Source texts of formatted documents:
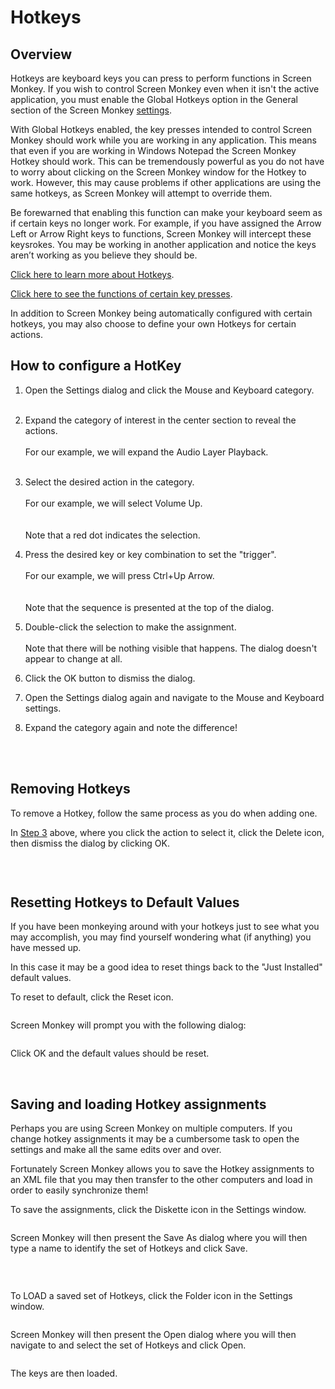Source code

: 
<h1>Hotkeys</h1>

<h2>Overview</h2>
<p>Hotkeys are keyboard keys you can press to perform functions in Screen 
 Monkey. If you wish to control Screen Monkey even when it isn't the active 
 application, you must enable the Global Hotkeys option in the General 
 section of the Screen Monkey <a class="rvts11" href="setup/settings/MouseAndKeyboard.md">settings</a>.</p>
<p>With Global Hotkeys enabled, the key presses intended to control Screen 
 Monkey should work while you are working in any application. This means 
 that even if you are working in Windows Notepad the Screen Monkey Hotkey 
 should work. This can be tremendously powerful as you do not have to worry 
 about clicking on the Screen Monkey window for the Hotkey to work. However, 
 this may cause problems if other applications are using the same hotkeys, 
 as Screen Monkey will attempt to override them.</p>
 
 Be forewarned that enabling this function can make your keyboard seem as if certain keys no longer work. For example, if you have assigned the Arrow Left or Arrow Right keys to functions, Screen Monkey will intercept these keysrokes. You may be working in another application and notice the keys aren’t working as you believe they should be.

[Click here to learn more about Hotkeys](../../Hotkeys.md).

 
<p><span class="rvts12"><a class="dropspot" href="javascript:TextPopup(this)" 
							 id="a1">Click here to see the functions of 
 certain key presses</a>.</span></p>
<div class="droptext" id="POPUP595122038" style="display: none;">
	<h3><a name="MiniTOCBookMark3"></a><span class="rvts14">Creating a Show</span></h3>
	<div class="rvps2">
		<table cellspacing="0" class="hcp3">
			<tr class="hcp4">
				<td height="15" width="102" class="hcp5"><p class="rvps1" style="font-weight: bold;">Alt</p></td>
				<td height="15" width="372" class="hcp5"><p>Pressing Alt while also clicking an 
				 empty clip slot or while dropping files will create a 
				 new Space clip.</p></td>
			</tr>
			<tr class="hcp4">
				<td width="102" class="hcp5"><p 
					 class="rvps1" style="font-weight: bold;">Ctr+E</p></td>
				<td width="372" class="hcp5"><p>Toggles 
				 edit mode on and off. In edit mode clicking on a clip 
				 will select the clip instead of playing it . You can also 
				 select multiple clips.</p></td>
			</tr>
			<tr class="hcp4">
				<td width="102" class="hcp5"><p 
					 class="rvps1" style="font-weight: bold;">Ctrl + L</p></td>
				<td width="372" class="hcp5"><p>Link 
				 Edit Mode</p></td>
			</tr>
		</table>
	</div>
	<p>&#160;</p>
	<h3>Running a Show</h3>
	<div class="rvps2">
		<table cellspacing="0" class="hcp3">
			<tr class="hcp4">
				<td width="102" class="hcp5"><p 
					 class="rvps1" style="font-weight: bold; text-align: center;">F1</p></td>
				<td width="372" class="hcp5"><p>Clears 
				 all clips and turns off any output to the screen.</p></td>
			</tr>
			<tr class="hcp4">
				<td width="102" class="hcp5"><p 
					 class="rvps1" style="font-weight: bold; text-align: center;">F2</p></td>
				<td width="372" class="hcp5"><p>Plays 
				 the clip in Panel 1</p></td>
			</tr>
			<tr class="hcp4">
				<td width="102" class="hcp5"><p 
					 class="rvps1" style="font-weight: bold; text-align: center;">F3</p></td>
				<td width="372" class="hcp5"><p><span 
				 class="rvts10">Plays the clip in Panel 2</span></p></td>
			</tr>
			<tr class="hcp4">
				<td width="102" class="hcp5"><p 
					 class="rvps1" style="font-weight: bold; text-align: center;">F4</p></td>
				<td width="372" class="hcp5"><p><span 
				 class="rvts10">Plays the clip in Panel 3</span></p></td>
			</tr>
			<tr class="hcp4">
				<td width="102" class="hcp5"><p 
					 class="rvps1" style="font-weight: bold; text-align: center;">F5</p></td>
				<td width="372" class="hcp5"><p><span 
				 class="rvts10">Plays the clip in Panel 4</span></p></td>
			</tr>
			<tr class="hcp4">
				<td width="102" class="hcp5"><p 
					 class="rvps1" style="font-weight: bold; text-align: center;">F6</p></td>
				<td width="372" class="hcp5"><p><span 
				 class="rvts10">Plays the clip in Panel 5</span></p></td>
			</tr>
			<tr class="hcp4">
				<td width="102" class="hcp5"><p 
					 class="rvps1" style="font-weight: bold; text-align: center;">F7</p></td>
				<td width="372" class="hcp5"><p><span 
				 class="rvts10">Plays the clip in Panel 6</span></p></td>
			</tr>
			<tr class="hcp4">
				<td width="102" class="hcp5"><p 
					 class="rvps1" style="font-weight: bold; text-align: center;">F8</p></td>
				<td width="372" class="hcp5"><p><span 
				 class="rvts10">Plays the clip in Panel 7</span></p></td>
			</tr>
			<tr class="hcp4">
				<td width="102" class="hcp5"><p 
					 class="rvps1" style="font-weight: bold; text-align: center;">F9</p></td>
				<td width="372" class="hcp5"><p><span 
				 class="rvts10">Plays the clip in Panel 8</span></p></td>
			</tr>
			<tr class="hcp4">
				<td width="102" class="hcp5"><p 
					 class="rvps1" style="font-weight: bold; text-align: center;">F10</p></td>
				<td width="372" class="hcp5"><p><span 
				 class="rvts10">Plays the clip in Panel 9</span></p></td>
			</tr>
			<tr class="hcp4">
				<td width="102" class="hcp5"><p 
					 class="rvps1" style="font-weight: bold; text-align: center;">F11</p></td>
				<td width="372" class="hcp5"><p><span 
				 class="rvts10">Plays the clip in Panel 10</span></p></td>
			</tr>
			<tr class="hcp4">
				<td width="102" class="hcp5"><p 
					 class="rvps1" style="font-weight: bold; text-align: center;">F12</p></td>
				<td width="372" class="hcp5"><p><span 
				 class="rvts10">Plays the clip in Panel 11</span></p></td>
			</tr>
			<tr class="hcp4">
				<td width="102" class="hcp5"><p 
					 class="rvps1" style="font-weight: bold; text-align: center;">Home</p></td>
				<td width="372" class="hcp5"><p>Goto 
				 Page 1</p></td>
			</tr>
			<tr class="hcp4">
				<td width="102" class="hcp5"><p 
					 class="rvps1" style="font-weight: bold; text-align: center;">PageUp</p></td>
				<td width="372" class="hcp5"><p>Next 
				 Page</p></td>
			</tr>
			<tr class="hcp4">
				<td width="102" class="hcp5"><p 
					 class="rvps1" style="font-weight: bold; text-align: center;">PageDown</p></td>
				<td width="372" class="hcp5"><p>Previous 
				 Page</p></td>
			</tr>
			<tr class="hcp4">
				<td width="102" class="hcp5"><p 
					 class="rvps1" style="font-weight: bold; text-align: center;">Ctrl 
				 + P</p></td>
				<td width="372" class="hcp5"><p>Playback/Live 
				 Mode</p></td>
			</tr>
		</table>
	</div>
	<p>&#160;</p>
	<h3><a name="MiniTOCBookMark5"></a><span class="rvts16">Program Control</span></h3>
	<div class="rvps2">
		<table cellspacing="0" class="hcp3">
			<tr class="hcp4">
				<td height="15" width="102" class="hcp5"><p class="rvps1" style="font-weight: bold; 
									 text-align: center;"><span class="rvts15">Ctrl 
				 + H</span></p></td>
				<td height="15" width="372" class="hcp5"><p>Hides the Screen Monkey Control Window</p></td>
			</tr>
			<tr class="hcp4">
				<td width="102" class="hcp5"><p 
					 class="rvps1" style="font-weight: bold; text-align: center;"><span 
				 class="rvts10">Page Up</span></p></td>
				<td width="372" class="hcp5"><p><span 
				 class="rvts10">In the control window changes to the previous 
				 clip page.</span></p></td>
			</tr>
			<tr class="hcp4">
				<td width="102" class="hcp5"><p 
					 class="rvps1" style="font-weight: bold; text-align: center;"><span 
				 class="rvts10">Page Down</span></p></td>
				<td width="372" class="hcp5"><p><span 
				 class="rvts10">In the control window changes to the previous 
				 clip page.</span></p></td>
			</tr>
			<tr class="hcp4">
				<td height="15" width="102" class="hcp5"><p class="rvps1" style="font-weight: bold; 
									 text-align: center;"><span class="rvts10">Esc</span></p></td>
				<td height="15" width="372" class="hcp5"><p><span class="rvts10">Clear main screen 
				 output.</span></p></td>
			</tr>
		</table>
	</div>
	<p>&#160;</p>
	<p>* Items marked in bold are global hotkeys and will work whether 
	 the window is selected or not.</p>
</div>
<p><span class="rvts12">In addition to Screen Monkey being automatically 
 configured with certain hotkeys, you may also choose to define your own 
 Hotkeys for certain actions.</span></p>
<h2>How to configure a HotKey</h2>
<ol type="1">
	<li><p>Open the <span class="hcp6">Settings</span> dialog 
	 and click the <span class="hcp6">Mouse and Keyboard</span> 
	 category.<br>
	<br>
	<img src="../images/addhotkey1.png" alt="" border="0" class="hcp7"></p></li>
	<li><p>Expand the category of interest in the center section to reveal 
	 the actions.<br>
	<br>
	For our example, we will expand the <span class="hcp6">Audio 
	 Layer Playback</span>.<br>
	<br>
	<img src="../images/addhotkey2.png" alt="" border="0" class="hcp7"></p></li>
	<li><p><a name="Step3"></a>Select the desired action in the category.<br>
	<br>
	For our example, we will select <span class="hcp6">Volume 
	 Up</span>.<br>
	<br>
	<img src="../images/addhotkey3.png" alt="" border="0" class="hcp7"><br>
	<br>
	Note that a red dot indicates the selection.</p></li>
	<li><p>Press the desired key or key combination to set the &quot;trigger&quot;.<br>
	<br>
	For our example, we will press <span class="hcp6">Ctrl+Up 
	 Arrow</span>.<br>
	<br>
	<img src="../images/addhotkey4.png" alt="" border="0" class="hcp7"><br>
	<br>
	Note that the sequence is presented at the top of the dialog.</p></li>
	<li><p>Double-click the selection to make the assignment.<br>
	<br>
	Note that there will be nothing visible that happens. The dialog doesn't 
	 appear to change at all.</p></li>
	<li><p>Click the <span class="hcp6">OK</span> button 
	 to dismiss the dialog.</p></li>
	<li><p>Open the Settings dialog again and navigate to the Mouse and 
	 Keyboard settings.</p></li>
	<li><p>Expand the category again and note the difference!<br>
	<br>
	<img src="../images/addhotkey5.png" alt="" border="0" class="hcp7"></p></li>
</ol>
<p>&#160;</p>
<h2><a name="MiniTOCBookMark7"></a><a name="Removing_Hotkeys"></a>Removing Hotkeys</h2>
<p>To remove a Hotkey, follow the same process as you do when adding one.</p>
<p>In <a href="#Step3">Step 3</a> above, where you click the action to 
 select it, click the <span class="hcp6">Delete</span> icon, 
 then dismiss the dialog by clicking <span class="hcp6">OK</span>.</p>
<p class="hcp8"><img src="../images/addhotkey6.png" alt="" border="0" class="hcp7"></p>
<p class="hcp8">&#160;</p>
<h2><a name="MiniTOCBookMark8"></a><a name="Resetting_Hotkeys_to_Default_Values"></a>Resetting Hotkeys 
 to Default Values</h2>
<p class="hcp8">If you have been monkeying around with your 
 hotkeys just to see what you may accomplish, you may find yourself wondering 
 what (if anything) you have messed up. </p>
<p class="hcp8">In this case it may be a good idea to reset 
 things back to the &quot;Just Installed&quot; default values.</p>
<p class="hcp8">To reset to default, click the <span class="hcp6">Reset</span> 
 icon.</p>
<p class="hcp9"><img src="../images/ResetHotkey1.png" alt="" border="0" class="hcp7"></p>
<p class="hcp8">Screen Monkey will prompt you with the following 
 dialog:</p>
<p class="hcp9"><img src="../images/ResetHotkey2.png" alt="" border="0" class="hcp7"></p>
<p class="hcp8">Click <span class="hcp6">OK</span> 
 and the default values should be reset.</p>
<p class="hcp8">&#160;</p>
<h2><a name="MiniTOCBookMark9"></a><a name="Saving_and_loading_Hotkey_assignments"></a>Saving and loading 
 Hotkey assignments</h2>
<p class="hcp8">Perhaps you are using Screen Monkey on multiple 
 computers. If you change hotkey assignments it may be a cumbersome task 
 to open the settings and make all the same edits over and over.</p>
<p class="hcp8">Fortunately Screen Monkey allows you to save 
 the Hotkey assignments to an XML file that you may then transfer to the 
 other computers and load in order to easily synchronize them!</p>
<p class="hcp8">To save the assignments, click the <span class="hcp6">Diskette</span> icon in the Settings window.</p>
<p class="hcp9"><img src="../images/SaveHotkey1.png" alt="" border="0" class="hcp7"></p>
<p class="hcp8">Screen Monkey will then present the Save 
 As dialog where you will then type a name to identify the set of Hotkeys 
 and click <span class="hcp6">Save</span>.</p>
<p class="hcp9"><img src="../images/SaveHotkey2.png" alt="" border="0" class="hcp7"></p>
<p class="hcp8">&#160;</p>
<p class="hcp8">To <span class="hcp6">LOAD</span> 
 a saved set of Hotkeys, click the <span class="hcp6">Folder</span> 
 icon in the Settings window.</p>
<p class="hcp9"><img src="../images/SaveHotkey3.png" alt="" border="0" class="hcp7"></p>
<p class="hcp8">Screen Monkey will then present the Open 
 dialog where you will then navigate to and select the set of Hotkeys and 
 click <span class="hcp6">Open</span>.</p>
<p class="hcp9"><img src="../images/LoadHotkey1.png" alt="" border="0" class="hcp7"></p>
<p>The keys are then loaded.</p>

**Brief:** Retrieve each line from the records above where the word "quot" occurs.

**Solution below:**
	<li><p>Press the desired key or key combination to set the &quot;trigger&quot;.<br>
 things back to the &quot;Just Installed&quot; default values.</p>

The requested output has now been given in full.